La caída de Jordi Pujol ha abierto un cráter radiactivo en la sociedad catalana, con consecuencias de larga duración. La confesión de julio fue cañón en agosto. Conmoción, rabia, indignación, sensación de ridículo –el peor castigo para el orgullo catalán–, justa vindicación de los que de verdad se opusieron a Pujol y exhibición de resentimiento de algunos de los que no se atrevieron a hacerlo, cuando el hombre que gobernó Catalunya durante 23 años se hallaba en la cúspide. Victoria moral del maragallismo y deserciones, significativas deserciones: “Si te he adulado, no me acuerdo”. “Yo ya lo dije”. Mucha gente convencida, en Madrid, pero también en Barcelona, de que el chasis del catalanismo podía quedar roto para siempre.
Medio año después de la confesión de julio podríamos decir que ya no quedan pujolistas en Barcelona. Sólo han pasado cinco meses. La ciudad de los prodigios. Barcelona seguirá siendo escenario de grandes acontecimientos en el futuro, pero entre ellos muy probablemente no figurará la proclamación de un nuevo estado europeo totalmente independiente. Veremos cosas en los próximos años, pero esa no. Barcelona se desprende con una portentosa rapidez y facilidad de todo aquello que en un momento determinado deja de serle útil o conveniente. La pragmática frialdad de Barcelona, pese a todas sus grandes estéticas y retóricas, es un hecho verdaderamente espectacular.
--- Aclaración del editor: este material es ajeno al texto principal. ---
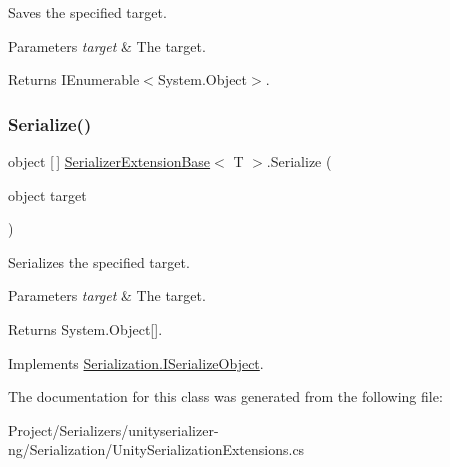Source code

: Saves the specified target. 


\begin{DoxyParams}{Parameters}
{\em target} & The target.\\
\hline
\end{DoxyParams}
\begin{DoxyReturn}{Returns}
I\+Enumerable$<$System.\+Object$>$.
\end{DoxyReturn}
\mbox{\label{class_serializer_extension_base_affe527ff9e902bb2eeaa37ec1a9d2f19}} 
\subsubsection{\texorpdfstring{Serialize()}{Serialize()}}
{\footnotesize\ttfamily object \mbox{[}$\,$\mbox{]} \hyperlink{class_serializer_extension_base}{Serializer\+Extension\+Base}$<$ T $>$.Serialize (\begin{DoxyParamCaption}\item[{object}]{target }\end{DoxyParamCaption})\hspace{0.3cm}{\ttfamily [inline]}}



Serializes the specified target. 


\begin{DoxyParams}{Parameters}
{\em target} & The target.\\
\hline
\end{DoxyParams}
\begin{DoxyReturn}{Returns}
System.\+Object\mbox{[}\mbox{]}.
\end{DoxyReturn}


Implements \hyperlink{interface_serialization_1_1_i_serialize_object_a4e84ab8859d2e9921ee7d4d0eda0da97}{Serialization.\+I\+Serialize\+Object}.



The documentation for this class was generated from the following file\+:\begin{DoxyCompactItemize}
\item 
Project/\+Serializers/unityserializer-\/ng/\+Serialization/Unity\+Serialization\+Extensions.\+cs\end{DoxyCompactItemize}
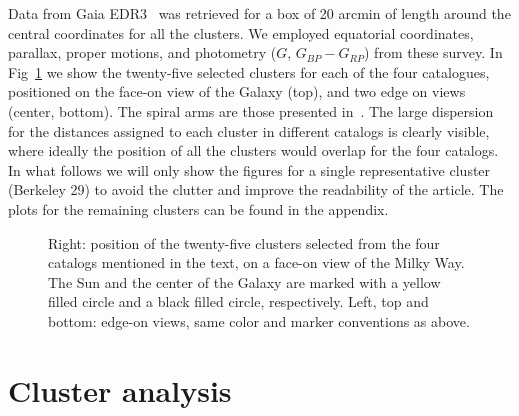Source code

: \documentclass[draft]{aa}
\begin{document}
 Data from Gaia EDR3~\citep{Gaia_2016,Gaia_EDR3} was retrieved for a box of 20
 arcmin of length around the central coordinates for all the clusters. We
 employed equatorial coordinates, parallax, proper motions, and photometry
 ($G$, $G_{BP}-G_{RP}$) from these survey.
 In Fig~\ref{fig:MWmap} we show the twenty-five selected clusters for each of
 the four catalogues, positioned on the face-on view of the Galaxy (top), and
 two edge on views (center, bottom). The spiral arms are those presented
 in~\cite{Momany_2006}. The large dispersion for the distances
 assigned to each cluster in different catalogs is clearly visible, where
 ideally the position of all the clusters would overlap for the four catalogs.\\

 In what follows we will only show the figures for a single representative
 cluster (Berkeley 29) to avoid the clutter and improve the readability of the
 article. The plots for the remaining clusters can be found in the appendix.

 \begin{figure}
  \caption{Right: position of the twenty-five clusters selected from the four
  catalogs mentioned in the text, on a face-on view of the Milky Way. The Sun
  and the center of the Galaxy are marked with a yellow filled circle and a
  black filled circle, respectively. Left, top and bottom: edge-on views,
  same color and marker conventions as above.}
  \label{fig:MWmap}
 \end{figure}





\section{Cluster analysis}
 \label{sec:clust_analy}
\end{document}
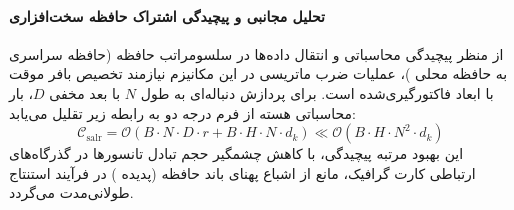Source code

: \paragraph{تحلیل مجانبی و پیچیدگی اشتراک حافظه سخت‌افزاری}
از منظر پیچیدگی محاسباتی و انتقال داده‌ها در سلسومراتب حافظه (حافظه سراسری  به حافظه محلی )، عملیات ضرب ماتریسی در این مکانیزم نیازمند تخصیص بافر موقت با ابعاد فاکتورگیری‌شده است. برای پردازش دنباله‌ای به طول $N$ با بعد مخفی $D$، بار محاسباتی هسته از فرم درجه دو به رابطه زیر تقلیل می‌یابد:
\begin{equation}
\label{eq:complexity_salr}
\mathcal{C}_{\text{salr}} = \mathcal{O}\left( B \cdot N \cdot D \cdot r + B \cdot H \cdot N \cdot d_k \right) \ll \mathcal{O}\left( B \cdot H \cdot N^2 \cdot d_k \right)
\end{equation}
این بهبود مرتبه پیچیدگی، با کاهش چشمگیر حجم تبادل تانسورها در گذرگاه‌های ارتباطی کارت گرافیک، مانع از اشباع پهنای باند حافظه (پدیده ) در فرآیند استنتاج طولانی‌مدت می‌گردد.
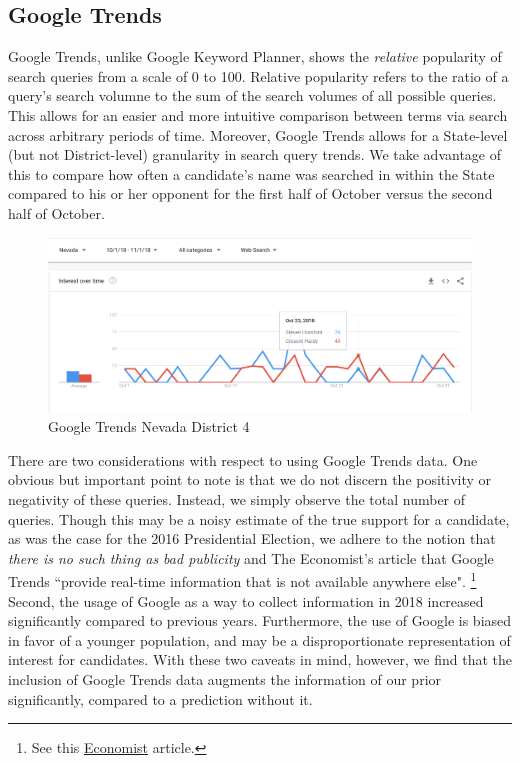 \documentclass[11pt]{article}
\begin{document}
\subsection{Google Trends}
Google Trends, unlike Google Keyword Planner, shows the \textit{relative} popularity of search queries from a scale of 0 to 100. Relative popularity refers to the ratio of a query's search volumne to the sum of the search volumes of all possible queries. This allows for an easier and more intuitive comparison between terms via search across arbitrary periods of time. Moreover, Google Trends allows for a State-level (but not District-level) granularity in search query trends. We take advantage of this to compare how often a candidate's name was searched in within the State compared to his or her opponent for the first half of October versus the second half of October.

 \begin{figure}[tbh]
  \centering
  \includegraphics[scale=0.4]{google_trends_ex}
  \caption{Google Trends Nevada District 4}
  \label{fig:trends}
\end{figure}

There are two considerations with respect to using Google Trends data. One
obvious but important point to note is that we do not discern the positivity or
negativity of these queries. Instead, we simply observe the total number of
queries. Though this may be a noisy estimate of the true support for a
candidate, as was the case for the 2016 Presidential Election, we adhere to the
notion that \textit{there is no such thing as bad publicity} and The Economist's
article that Google Trends ``provide real-time information that is not available
anywhere else". \footnote{See this
\href{https://www.economist.com/graphic-detail/2016/03/01/how-useful-is-google-search-data-when-predicting-primary-elections}{Economist} article.} Second, the usage of Google as a way to collect information in 2018 increased significantly compared to previous years. Furthermore, the use of Google is biased in favor of a younger population, and may be a disproportionate representation of interest for candidates. With these two caveats in mind, however, we find that the inclusion of Google Trends data augments the information of our prior significantly, compared to a prediction without it.
\end{document}
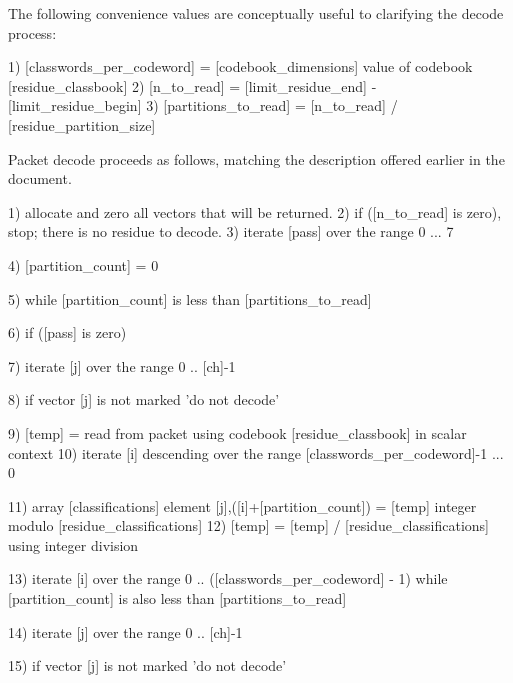 The following convenience values are conceptually useful to clarifying
the decode process:

\begin{programlisting}
  1) [classwords_per_codeword] = [codebook_dimensions] value of codebook [residue_classbook]
  2) [n_to_read] = [limit_residue_end] - [limit_residue_begin]
  3) [partitions_to_read] = [n_to_read] / [residue_partition_size]
\end{programlisting}

Packet decode proceeds as follows, matching the description offered earlier in the document.
\begin{programlisting}
  1) allocate and zero all vectors that will be returned.
  2) if ([n_to_read] is zero), stop; there is no residue to decode.
  3) iterate [pass] over the range 0 ... 7 {

       4) [partition_count] = 0

       5) while [partition_count] is less than [partitions_to_read]

            6) if ([pass] is zero) {

                 7) iterate [j] over the range 0 .. [ch]-1 {

                      8) if vector [j] is not marked 'do not decode' {

                           9) [temp] = read from packet using codebook [residue_classbook] in scalar context
                          10) iterate [i] descending over the range [classwords_per_codeword]-1 ... 0 {

                               11) array [classifications] element [j],([i]+[partition_count]) =
                                   [temp] integer modulo [residue_classifications]
                               12) [temp] = [temp] / [residue_classifications] using integer division

                              }

                         }

                    }

               }

           13) iterate [i] over the range 0 .. ([classwords_per_codeword] - 1) while [partition_count]
               is also less than [partitions_to_read] {

                 14) iterate [j] over the range 0 .. [ch]-1 {

                      15) if vector [j] is not marked 'do not decode' {

}}}}
\end{programlisting}
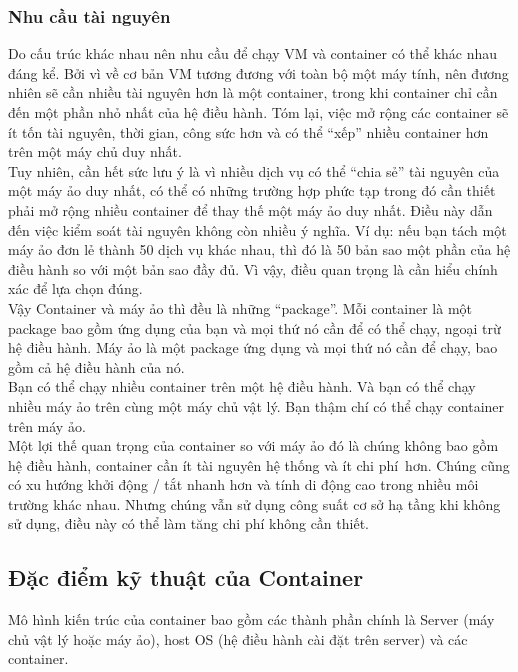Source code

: \documentclass[12pt,a4paper]{report}
\begin{document}
				\subsubsection{Nhu cầu tài nguyên}
		\hspace{0.6cm}Do cấu trúc khác nhau nên nhu cầu để chạy VM và container có thể khác nhau đáng kể. Bởi vì về cơ bản VM tương đương với toàn bộ một máy tính, nên đương nhiên sẽ cần nhiều tài nguyên hơn là một container, trong khi container chỉ cần đến một phần nhỏ nhất của hệ điều hành. Tóm lại, việc mở rộng các container sẽ ít tốn tài nguyên, thời gian, công sức hơn và có thể “xếp” nhiều container hơn trên một máy chủ duy nhất.\\
		
		Tuy nhiên, cần hết sức lưu ý là vì nhiều dịch vụ có thể “chia sẻ” tài nguyên của một máy ảo duy nhất, có thể có những trường hợp phức tạp trong đó cần thiết phải mở rộng nhiều container để thay thế một máy ảo duy nhất. Điều này dẫn đến việc kiểm soát tài nguyên không còn nhiều ý nghĩa. Ví dụ: nếu bạn tách một máy ảo đơn lẻ thành 50 dịch vụ khác nhau, thì đó là 50 bản sao một phần của hệ điều hành so với một bản sao đầy đủ. Vì vậy, điều quan trọng là cần hiểu chính xác để lựa chọn đúng.\\
		
		Vậy Container và máy ảo thì đều là những “package”. Mỗi container là một package bao gồm ứng dụng của bạn và mọi thứ nó cần để có thể chạy, ngoại trừ hệ điều hành. Máy ảo là một package ứng dụng và mọi thứ nó cần để chạy, bao gồm cả hệ điều hành của nó.\\
		
		Bạn có thể chạy nhiều container trên một hệ điều hành. Và bạn có thể chạy nhiều máy ảo trên cùng một máy chủ vật lý. Bạn thậm chí có thể chạy container trên máy ảo.\\
		
		Một lợi thế quan trọng của container so với máy ảo đó là chúng không bao gồm hệ điều hành, container cần ít tài nguyên hệ thống và ít chi phí hơn. Chúng cũng có xu hướng khởi động / tắt nhanh hơn và tính di động cao trong nhiều môi trường khác nhau. Nhưng chúng vẫn sử dụng công suất cơ sở hạ tầng khi không sử dụng, điều này có thể làm tăng chi phí không cần thiết.
		\subsection{Đặc điểm kỹ thuật của Container}
		\hspace{0.6cm}Mô hình kiến trúc của container bao gồm các thành phần chính là Server (máy chủ vật lý hoặc máy ảo), host OS (hệ điều hành cài đặt trên server) và các container.\\
		
\end{document}
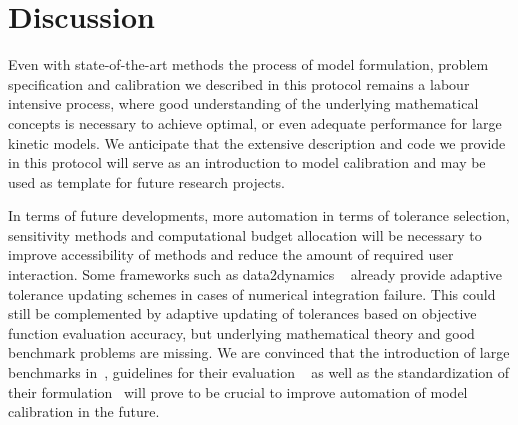 \documentclass[11pt]{article}
\begin{document}
    \hypertarget{discussion}{%
\section{Discussion}\label{discussion}}

Even with state-of-the-art methods the process of model formulation,
problem specification and calibration we described in this protocol
remains a labour intensive process, where good understanding of the
underlying mathematical concepts is necessary to achieve optimal, or even
adequate performance for large kinetic models. We anticipate that the
extensive description and code we provide in this protocol will serve as
an introduction to model calibration and may be used as template for
future research projects.

In terms of future developments, more automation in terms of tolerance
selection, sensitivity methods and computational budget allocation will
be necessary to improve accessibility of methods and reduce the amount
of required user interaction. Some frameworks such as data2dynamics
~\cite{2754712/RYRYBYZA} already provide adaptive tolerance updating
schemes in cases of numerical integration failure. This could still be
complemented by adaptive updating of tolerances based on objective
function evaluation accuracy, but underlying mathematical theory and
good benchmark problems are missing. We are convinced that the
introduction of large benchmarks in~\cite{2754712/FMD3RVCR,2754712/INKV577L}, guidelines for their evaluation
~\cite{2754712/NYMSV8TA} as well as the standardization of their
formulation~\cite{2754712/86CV69R2} will prove to be crucial to improve
automation of model calibration in the future.



\end{document}
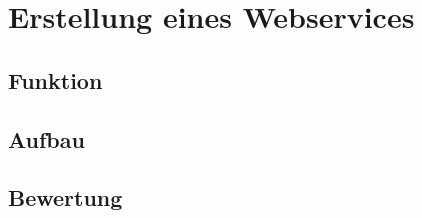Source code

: \chapter{Erstellung eines Webservices} 
\label{cha:webservice}

\section{Funktion} 
\label{sec:funktion}


\section{Aufbau} 
\label{sec:aufbau}


\section{Bewertung} 
\label{sec:bewertung}



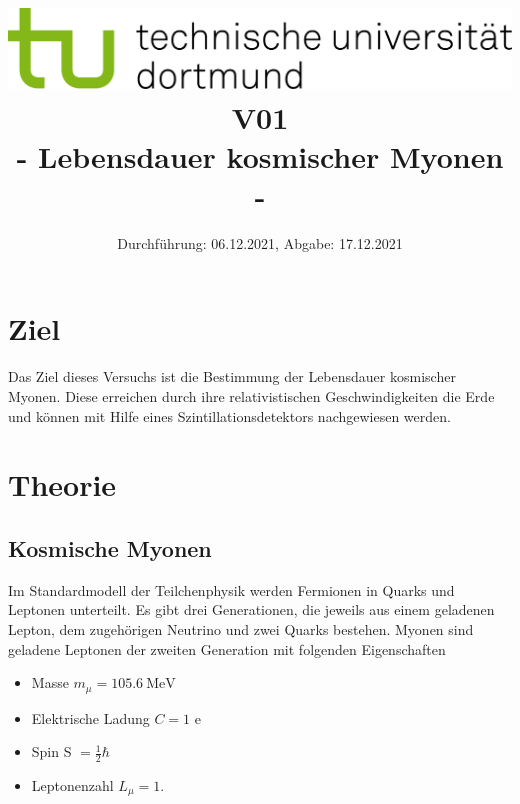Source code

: 
\usepackage{romannum}
\usepackage{listings}
\lstset{numbers=left, numberstyle=\tiny, numbersep=5pt}
\lstset{language=Perl}

\title{\includegraphics[scale=0.8]{../logo.jpg} \\ \vspace*{1cm} V01 \\ - Lebensdauer kosmischer Myonen -}

\date{Durchführung: 06.12.2021, Abgabe: 17.12.2021}


\frontmatter

\maketitle

\tableofcontents
\newpage

\mainmatter

\section{Ziel}
Das Ziel dieses Versuchs ist die Bestimmung der Lebensdauer kosmischer Myonen. Diese erreichen durch ihre relativistischen Geschwindigkeiten die Erde und können mit Hilfe eines Szintillationsdetektors nachgewiesen werden.

\section{Theorie}

\subsection{Kosmische Myonen}
Im Standardmodell der Teilchenphysik werden Fermionen in Quarks und Leptonen unterteilt. 
Es gibt drei Generationen, die jeweils aus einem geladenen Lepton, dem zugehörigen Neutrino und zwei Quarks bestehen. Myonen sind geladene Leptonen der zweiten Generation mit folgenden Eigenschaften
\begin{itemize}
    \item Masse $ m_{\mu} = \SI{105.6}{\mega\electronvolt}$
    \item Elektrische Ladung $C = 1$ e
    \item Spin S $= \frac{1}{2} \hbar$
    \item Leptonenzahl $L_{\mu} = 1$.
\end{itemize}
Hay que vivir lejos de la ciudad para poder contemplar mejor el fenómeno. Las próximas elecciones municipales van a ser interesantes en Barcelona. Muy interesantes.
Quienes creyeron que el caso Pujol iba a ser la Hiroshima del catalanismo sufrieron una gran decepción el Onze de Setembre del 2014. La procesión iba por dentro y no hubo desmovilización. Aparentemente no había pasado nada. Aparentemente. Jordi Pujol ha sido el político catalán más importante de los últimos cincuenta años, pero, efectivamente, no era el amo del país. Las nuevas generaciones catalanas pueden prescindir más fácilmente de su referencia; una parte importante de la corriente soberanista hoy se autoubica en la izquierda, y la pétrea tozudez de Artur Mas casi ha llenado el vacío del hombre caído. Mas ha ejercido de líder de un amplio campo social. La querella del ministerio fiscal que el Tribunal Superior de Justícia de Catalunya examinará el próximo lunes así lo certifica.
A finales de los años setenta, realizando el servicio militar en Almería, recibí un breve cursillo de guerra atómica. Puede parecer cómico, pero es verdad. Dos días de cursillo, por si el Enemigo nos soltaba la bomba atómica. Bajo un chamizo del desierto de Viator, un sargento explicaba a los cabos y soldados de la quinta compañía del batallón Nápoles de la Brigada de Infantería de Reserva que en caso de combate con armas nucleares conviene estar los más cerca del enemigo, puesto que las radiaciones también serán mortales para el bando que dispare las cargas atómicas. Simple, pero bien visto. Mal asunto estar cerca cuando hay explosiones termonuclerares. Algo de eso creo que ha ocurrido en la política española estos últimos meses. La potente radiación del caso Pujol ha agrandado el efecto social de los escándalos que han venido después, especialmente en Madrid. Los sucesos de octubre, recordémoslo, sacudieron el país. Hoy hay cráteres por toda España. El paisaje es lunar y las encuestas dibujan mapas nunca vistos.
En Barcelona ya nadie se declara pujolista, pero algo gordo ha pasado. Del cráter sigue saliendo radiación. Ese súbito decaimiento de la narración soberanista después del 9 de Noviembre. Ese espeso combate de judo entre CiU y ERC. Esa general preocupación, en los demás partidos, por la irrupción de Podemos en Catalunya. Esas posibles elecciones anticipadas en marzo, sin lista unitaria, que Mariano Rajoy está esperando para poder proclamar, más alto y más fuerte: “O nosotros o el caos”.